====== Given entries

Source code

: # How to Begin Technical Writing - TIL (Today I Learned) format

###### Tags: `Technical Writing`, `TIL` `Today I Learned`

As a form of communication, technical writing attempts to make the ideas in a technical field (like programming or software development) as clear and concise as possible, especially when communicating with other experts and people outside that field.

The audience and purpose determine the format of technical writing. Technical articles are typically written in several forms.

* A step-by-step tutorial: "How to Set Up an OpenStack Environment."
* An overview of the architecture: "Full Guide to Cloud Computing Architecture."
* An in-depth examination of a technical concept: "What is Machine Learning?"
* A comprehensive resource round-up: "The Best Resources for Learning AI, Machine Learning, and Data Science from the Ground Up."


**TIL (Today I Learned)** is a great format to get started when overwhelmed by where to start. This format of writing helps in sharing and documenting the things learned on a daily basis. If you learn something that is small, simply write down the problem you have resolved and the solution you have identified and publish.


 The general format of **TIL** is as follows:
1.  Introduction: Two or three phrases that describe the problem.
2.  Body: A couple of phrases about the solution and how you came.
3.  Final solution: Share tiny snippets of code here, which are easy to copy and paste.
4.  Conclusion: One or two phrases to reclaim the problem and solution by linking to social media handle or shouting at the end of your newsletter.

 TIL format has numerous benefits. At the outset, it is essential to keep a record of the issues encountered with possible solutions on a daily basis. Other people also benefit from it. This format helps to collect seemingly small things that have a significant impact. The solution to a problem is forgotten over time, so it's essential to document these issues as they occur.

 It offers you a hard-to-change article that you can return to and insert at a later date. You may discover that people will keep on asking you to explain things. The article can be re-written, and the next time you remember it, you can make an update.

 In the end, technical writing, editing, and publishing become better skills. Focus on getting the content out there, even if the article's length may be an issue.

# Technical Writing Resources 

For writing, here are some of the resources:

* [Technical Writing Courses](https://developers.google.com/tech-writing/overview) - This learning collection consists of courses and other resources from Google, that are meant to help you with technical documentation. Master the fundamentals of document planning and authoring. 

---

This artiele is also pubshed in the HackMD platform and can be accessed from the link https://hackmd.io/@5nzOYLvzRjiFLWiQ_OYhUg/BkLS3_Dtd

============

◆ Work item ◆
Please transcribe only the lines in the records above running from the line that has "An in-depth examination" through the line that has "TIL format has", both included, exactly as they appear.

◆ Output for this exercise ◆
* An in-depth examination of a technical concept: "What is Machine Learning?"
* A comprehensive resource round-up: "The Best Resources for Learning AI, Machine Learning, and Data Science from the Ground Up."


**TIL (Today I Learned)** is a great format to get started when overwhelmed by where to start. This format of writing helps in sharing and documenting the things learned on a daily basis. If you learn something that is small, simply write down the problem you have resolved and the solution you have identified and publish.


 The general format of **TIL** is as follows:
1.  Introduction: Two or three phrases that describe the problem.
2.  Body: A couple of phrases about the solution and how you came.
3.  Final solution: Share tiny snippets of code here, which are easy to copy and paste.
4.  Conclusion: One or two phrases to reclaim the problem and solution by linking to social media handle or shouting at the end of your newsletter.

 TIL format has numerous benefits. At the outset, it is essential to keep a record of the issues encountered with possible solutions on a daily basis. Other people also benefit from it. This format helps to collect seemingly small things that have a significant impact. The solution to a problem is forgotten over time, so it's essential to document these issues as they occur.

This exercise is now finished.